5 Top Tech Issues to watch in 2012

This article at CIO magazine talks about the five major tech issues for the next year. These are:

Smartphone spectrum – The 2010s are the decade of the smartphone, with tablets, “talking (and listening) cars”, and other “internet appliances” exploding on the scene. So where does the spectrum come from to support this huge demand? One idea is to offer current spectrum licence holders (primarily TV stations) a cut of the profits if they sell. The worry is that current legislation may allow “eminent domain” domain type abilities to government to force compliance, if not enough spectrum is voluntarily offered. There is also concern about the implementation and what exactly constitutes “licensed spectrum”. The light squared vs GPS debate shows that technical implementation issues can have dramatic “good neighbor” effects on adjacent spectrum, potentially rendering GPS receivers unusable in the vicinity of light squared transmitters.

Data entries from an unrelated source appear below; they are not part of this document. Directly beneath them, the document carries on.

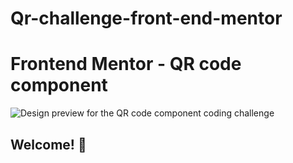 # Qr-challenge-front-end-mentor

# Frontend Mentor - QR code component

![Design preview for the QR code component coding challenge](./design/desktop-preview.jpg)

## Welcome! 👋
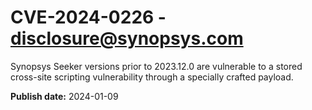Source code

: # CVE-2024-0226 - disclosure@synopsys.com

Synopsys Seeker versions prior to 2023.12.0 are vulnerable to a stored cross-site scripting vulnerability through a specially crafted payload.

**Publish date:** 2024-01-09
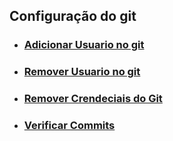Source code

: ## Configuração do git
- ### <a href="https://github.com/gladsonsimoes/git/blob/main/guias/arquives/adicionar_usuario.md"> Adicionar Usuario no git </a> <br>
- ### <a href="https://github.com/gladsonsimoes/git/blob/main/guias/arquives/remover_usuario.md"> Remover Usuario no git</a> <br>
- ### <a href="https://horadecodar.com.br/como-remover-as-credenciais-do-git/"> Remover Crendeciais do Git </a> <br>
- ### <a href="https://docs.github.com/pt/authentication/managing-commit-signature-verification/signing-commits"> Verificar Commits </a>

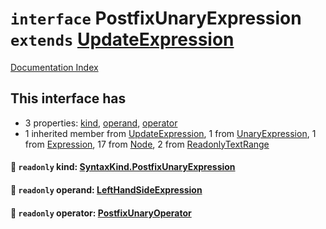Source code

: # `interface` PostfixUnaryExpression `extends` [UpdateExpression](../interface.UpdateExpression/README.md)

[Documentation Index](../README.md)

## This interface has

- 3 properties:
[kind](#-readonly-kind-syntaxkindpostfixunaryexpression),
[operand](#-readonly-operand-lefthandsideexpression),
[operator](#-readonly-operator-postfixunaryoperator)
- 1 inherited member from [UpdateExpression](../interface.UpdateExpression/README.md), 1 from [UnaryExpression](../interface.UnaryExpression/README.md), 1 from [Expression](../interface.Expression/README.md), 17 from [Node](../interface.Node/README.md), 2 from [ReadonlyTextRange](../interface.ReadonlyTextRange/README.md)


#### 📄 `readonly` kind: [SyntaxKind.PostfixUnaryExpression](../enum.SyntaxKind/README.md#postfixunaryexpression--225)



#### 📄 `readonly` operand: [LeftHandSideExpression](../interface.LeftHandSideExpression/README.md)



#### 📄 `readonly` operator: [PostfixUnaryOperator](../type.PostfixUnaryOperator/README.md)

In a similar manner it is possible 4G and higher equipped towers, may cause interference with over the air broadcast HD TV and radio. As anybody who has dealt with RFI issues on ships knows, just because you have transmitters and receivers operating on different parts of the spectrum, you can still have debilitating interference problems that are difficult or impossible to eliminate. Given the demand for fast, mobile internet access, there looks to be a high probability growing pains that will see ‘orphaned’ uses like broadcast HD TV and an acceptance of geographic or temporal “holes” in services such GPS and legacy cell services in order to satisfy the ravenous demand for fast, mobile internet devices. From an innovation standpoint, what is the relative tradeoff between going “all in” on new ways to delivery content and services and respecting the investment nearly everyone has in the hodgepodge of existing delivery mechanisms.

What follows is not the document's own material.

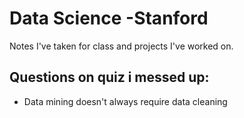# Data Science -Stanford

Notes I've taken for class and projects I've worked on.



## Questions on quiz i messed up:
- Data mining doesn't always require data cleaning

SOPA/PIP – The downside of the shift from media delivery by physical means to electronic means is the perceived ease with which creative property can be reproduced and distributed without compensation to the rights holder. I’ve discussed this before. It is a problem. The scope of the problem is only a fraction of what some like the RIAA claim it to be, but it is a problem. The problem is that what appears to be a straightforward case of addressing “foreign exploitation” but the devil is in the details. With the rise of cloud computing jut what is a “foreign website”, well the RIAA and its allies want to treat the definition of “foreign” as “anything that is not explicitly domestic” – something that is increasingly impossible to determine with data centers around the globe exchanging website data as required to service demand from an increasingly networked world. By taking advantage of the fact that the internet is increasingly divorced from terrestrial geography and national borders, the RIAA and allies are trying to exploit a seemingly reasonable argument that we can treat “foreign pirates” differently from domestic ones, the result would allow them to treat any website that employs cloud resourcing as “not explicitly domestic, and therefore foreign”. This sets up a confrontation between IP producers, trying to protect their IP, and resource distributors (like Google, Yahoo, even Microsoft) who the IP producers want to hold hostage in whole, if they can find any little sub-component in violation. The resulting chilling effect on resource provider/distributer borders on extortion, with the content providers licking their chops over a potential mountain of harassing litigation that would dwarf the likes of Righthaven’s efforts. The other issue is the effect “militarizing” the current DNS architecture would have could lead the real bad guys from taking advantage of security issues in the DNS naming apparatus to create in effect a “black internet” free of any regulation whatsoever. Groups like anonymous could also wreak havoc within the current DNS system that is based on voluntary compliance within a largely self-regulated system. Right now there is no incentive to “go outside the system” or “attack the system”. Force people out of the system and odds are they won’t just go “oh, darn ya got me” but will either operate outside the system, or seek retribution with the system.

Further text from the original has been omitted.